## ASSIGNED TASK
Each line of the listing below, from the very first to the one that contains "### Binary Compilation Requirements", is to be retyped exactly as it stands.

++++ RECORDS TO USE

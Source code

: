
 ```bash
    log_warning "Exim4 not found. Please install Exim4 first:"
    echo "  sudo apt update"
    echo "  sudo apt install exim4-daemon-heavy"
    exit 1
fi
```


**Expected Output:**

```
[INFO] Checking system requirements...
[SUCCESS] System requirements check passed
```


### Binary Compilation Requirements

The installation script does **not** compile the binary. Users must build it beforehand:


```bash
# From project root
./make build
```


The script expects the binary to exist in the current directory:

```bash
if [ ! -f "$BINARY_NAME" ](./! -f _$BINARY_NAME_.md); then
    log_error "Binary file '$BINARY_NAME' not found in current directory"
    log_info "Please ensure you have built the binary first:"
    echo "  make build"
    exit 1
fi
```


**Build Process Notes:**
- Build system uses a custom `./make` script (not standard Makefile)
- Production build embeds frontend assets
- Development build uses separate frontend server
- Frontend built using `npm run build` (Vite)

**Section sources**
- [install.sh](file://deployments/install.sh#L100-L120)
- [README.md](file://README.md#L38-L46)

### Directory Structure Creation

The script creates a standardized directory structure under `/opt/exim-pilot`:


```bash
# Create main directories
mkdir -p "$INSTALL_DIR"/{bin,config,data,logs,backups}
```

++++++++

## SOLUTION TO THIS PROBLEM
Source code

:
 ```bash
    log_warning "Exim4 not found. Please install Exim4 first:"
    echo "  sudo apt update"
    echo "  sudo apt install exim4-daemon-heavy"
    exit 1
fi
```


**Expected Output:**

```
[INFO] Checking system requirements...
[SUCCESS] System requirements check passed
```


### Binary Compilation Requirements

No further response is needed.